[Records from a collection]
§ §

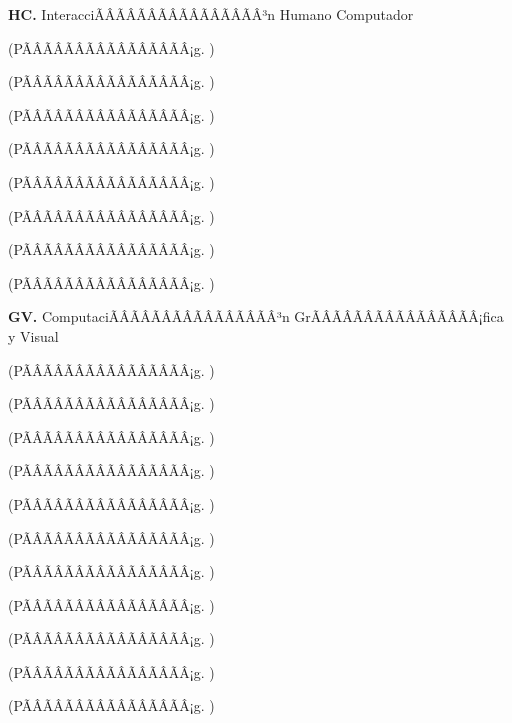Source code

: 	\textbf{HC.}  InteracciÃÂÃÂÃÂÃÂÃÂÃÂÃÂÃÂ³n Humano Computador%
	\begin{list}{}{%
		\setlength{\labelwidth}{0pt}%
		\setlength{\leftmargin}{15pt}}%
		\item \HCUNODef(PÃÂÃÂÃÂÃÂÃÂÃÂÃÂÃÂ¡g. \pageref{sec:BOK-HC1})
		\item \HCDOSDef(PÃÂÃÂÃÂÃÂÃÂÃÂÃÂÃÂ¡g. \pageref{sec:BOK-HC2})
		\item \HCTRESDef(PÃÂÃÂÃÂÃÂÃÂÃÂÃÂÃÂ¡g. \pageref{sec:BOK-HC3})
		\item \HCCUATRODef(PÃÂÃÂÃÂÃÂÃÂÃÂÃÂÃÂ¡g. \pageref{sec:BOK-HC4})
		\item \HCCINCODef(PÃÂÃÂÃÂÃÂÃÂÃÂÃÂÃÂ¡g. \pageref{sec:BOK-HC5})
		\item \HCSEISDef(PÃÂÃÂÃÂÃÂÃÂÃÂÃÂÃÂ¡g. \pageref{sec:BOK-HC6})
		\item \HCSIETEDef(PÃÂÃÂÃÂÃÂÃÂÃÂÃÂÃÂ¡g. \pageref{sec:BOK-HC7})
		\item \HCOCHODef(PÃÂÃÂÃÂÃÂÃÂÃÂÃÂÃÂ¡g. \pageref{sec:BOK-HC8})
	\end{list}%
	\textbf{GV.}  ComputaciÃÂÃÂÃÂÃÂÃÂÃÂÃÂÃÂ³n GrÃÂÃÂÃÂÃÂÃÂÃÂÃÂÃÂ¡fica y Visual%
	\begin{list}{}{%
		\setlength{\labelwidth}{0pt}%
		\setlength{\leftmargin}{15pt}}%
		\item \GVUNODef(PÃÂÃÂÃÂÃÂÃÂÃÂÃÂÃÂ¡g. \pageref{sec:BOK-GV1})
		\item \GVDOSDef(PÃÂÃÂÃÂÃÂÃÂÃÂÃÂÃÂ¡g. \pageref{sec:BOK-GV2})
		\item \GVTRESDef(PÃÂÃÂÃÂÃÂÃÂÃÂÃÂÃÂ¡g. \pageref{sec:BOK-GV3})
		\item \GVCUATRODef(PÃÂÃÂÃÂÃÂÃÂÃÂÃÂÃÂ¡g. \pageref{sec:BOK-GV4})
		\item \GVCINCODef(PÃÂÃÂÃÂÃÂÃÂÃÂÃÂÃÂ¡g. \pageref{sec:BOK-GV5})
		\item \GVSEISDef(PÃÂÃÂÃÂÃÂÃÂÃÂÃÂÃÂ¡g. \pageref{sec:BOK-GV6})
		\item \GVSIETEDef(PÃÂÃÂÃÂÃÂÃÂÃÂÃÂÃÂ¡g. \pageref{sec:BOK-GV7})
		\item \GVOCHODef(PÃÂÃÂÃÂÃÂÃÂÃÂÃÂÃÂ¡g. \pageref{sec:BOK-GV8})
		\item \GVNUEVEDef(PÃÂÃÂÃÂÃÂÃÂÃÂÃÂÃÂ¡g. \pageref{sec:BOK-GV9})
		\item \GVDIEZDef(PÃÂÃÂÃÂÃÂÃÂÃÂÃÂÃÂ¡g. \pageref{sec:BOK-GV10})
		\item \GVONCEDef(PÃÂÃÂÃÂÃÂÃÂÃÂÃÂÃÂ¡g. \pageref{sec:BOK-GV11})
	\end{list}%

§ §

PROMPT » Reproduce the data above line for line, excluding every picture.

SOLUTION »
Source code

: 	\textbf{HC.}  InteracciÃÂÃÂÃÂÃÂÃÂÃÂÃÂÃÂ³n Humano Computador%
	\begin{list}{}{%
		\setlength{\labelwidth}{0pt}%
		\setlength{\leftmargin}{15pt}}%
		\item \HCUNODef(PÃÂÃÂÃÂÃÂÃÂÃÂÃÂÃÂ¡g. \pageref{sec:BOK-HC1})
		\item \HCDOSDef(PÃÂÃÂÃÂÃÂÃÂÃÂÃÂÃÂ¡g. \pageref{sec:BOK-HC2})
		\item \HCTRESDef(PÃÂÃÂÃÂÃÂÃÂÃÂÃÂÃÂ¡g. \pageref{sec:BOK-HC3})
		\item \HCCUATRODef(PÃÂÃÂÃÂÃÂÃÂÃÂÃÂÃÂ¡g. \pageref{sec:BOK-HC4})
		\item \HCCINCODef(PÃÂÃÂÃÂÃÂÃÂÃÂÃÂÃÂ¡g. \pageref{sec:BOK-HC5})
		\item \HCSEISDef(PÃÂÃÂÃÂÃÂÃÂÃÂÃÂÃÂ¡g. \pageref{sec:BOK-HC6})
		\item \HCSIETEDef(PÃÂÃÂÃÂÃÂÃÂÃÂÃÂÃÂ¡g. \pageref{sec:BOK-HC7})
		\item \HCOCHODef(PÃÂÃÂÃÂÃÂÃÂÃÂÃÂÃÂ¡g. \pageref{sec:BOK-HC8})
	\end{list}%
	\textbf{GV.}  ComputaciÃÂÃÂÃÂÃÂÃÂÃÂÃÂÃÂ³n GrÃÂÃÂÃÂÃÂÃÂÃÂÃÂÃÂ¡fica y Visual%
	\begin{list}{}{%
		\setlength{\labelwidth}{0pt}%
		\setlength{\leftmargin}{15pt}}%
		\item \GVUNODef(PÃÂÃÂÃÂÃÂÃÂÃÂÃÂÃÂ¡g. \pageref{sec:BOK-GV1})
		\item \GVDOSDef(PÃÂÃÂÃÂÃÂÃÂÃÂÃÂÃÂ¡g. \pageref{sec:BOK-GV2})
		\item \GVTRESDef(PÃÂÃÂÃÂÃÂÃÂÃÂÃÂÃÂ¡g. \pageref{sec:BOK-GV3})
		\item \GVCUATRODef(PÃÂÃÂÃÂÃÂÃÂÃÂÃÂÃÂ¡g. \pageref{sec:BOK-GV4})
		\item \GVCINCODef(PÃÂÃÂÃÂÃÂÃÂÃÂÃÂÃÂ¡g. \pageref{sec:BOK-GV5})
		\item \GVSEISDef(PÃÂÃÂÃÂÃÂÃÂÃÂÃÂÃÂ¡g. \pageref{sec:BOK-GV6})
		\item \GVSIETEDef(PÃÂÃÂÃÂÃÂÃÂÃÂÃÂÃÂ¡g. \pageref{sec:BOK-GV7})
		\item \GVOCHODef(PÃÂÃÂÃÂÃÂÃÂÃÂÃÂÃÂ¡g. \pageref{sec:BOK-GV8})
		\item \GVNUEVEDef(PÃÂÃÂÃÂÃÂÃÂÃÂÃÂÃÂ¡g. \pageref{sec:BOK-GV9})
		\item \GVDIEZDef(PÃÂÃÂÃÂÃÂÃÂÃÂÃÂÃÂ¡g. \pageref{sec:BOK-GV10})
		\item \GVONCEDef(PÃÂÃÂÃÂÃÂÃÂÃÂÃÂÃÂ¡g. \pageref{sec:BOK-GV11})
	\end{list}%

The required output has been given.